» **Work to be completed**
Transcribe all the entries word for word, but omit the images.
◇ ◇ ◇
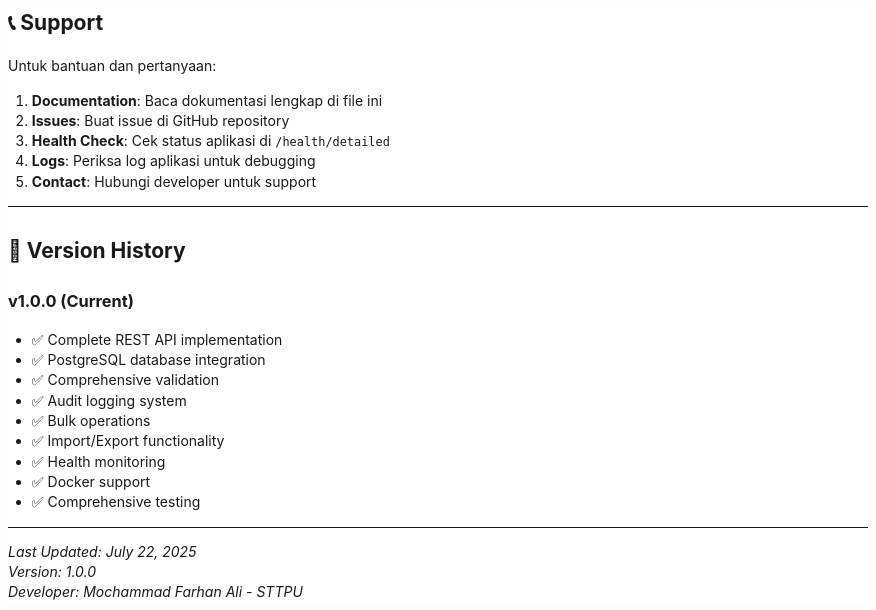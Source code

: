 ## 📞 Support

Untuk bantuan dan pertanyaan:

1. **Documentation**: Baca dokumentasi lengkap di file ini
2. **Issues**: Buat issue di GitHub repository
3. **Health Check**: Cek status aplikasi di `/health/detailed`
4. **Logs**: Periksa log aplikasi untuk debugging
5. **Contact**: Hubungi developer untuk support

---

## 🔄 Version History

### v1.0.0 (Current)
- ✅ Complete REST API implementation
- ✅ PostgreSQL database integration
- ✅ Comprehensive validation
- ✅ Audit logging system
- ✅ Bulk operations
- ✅ Import/Export functionality
- ✅ Health monitoring
- ✅ Docker support
- ✅ Comprehensive testing

---

*Last Updated: July 22, 2025*  
*Version: 1.0.0*  
*Developer: Mochammad Farhan Ali - STTPU*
◇ ◇ ◇
» **Reply**
Source code

: ## 📞 Support

Untuk bantuan dan pertanyaan:

1. **Documentation**: Baca dokumentasi lengkap di file ini
2. **Issues**: Buat issue di GitHub repository
3. **Health Check**: Cek status aplikasi di `/health/detailed`
4. **Logs**: Periksa log aplikasi untuk debugging
5. **Contact**: Hubungi developer untuk support

---

## 🔄 Version History

### v1.0.0 (Current)
- ✅ Complete REST API implementation
- ✅ PostgreSQL database integration
- ✅ Comprehensive validation
- ✅ Audit logging system
- ✅ Bulk operations
- ✅ Import/Export functionality
- ✅ Health monitoring
- ✅ Docker support
- ✅ Comprehensive testing

---

*Last Updated: July 22, 2025*  
*Version: 1.0.0*  
*Developer: Mochammad Farhan Ali - STTPU*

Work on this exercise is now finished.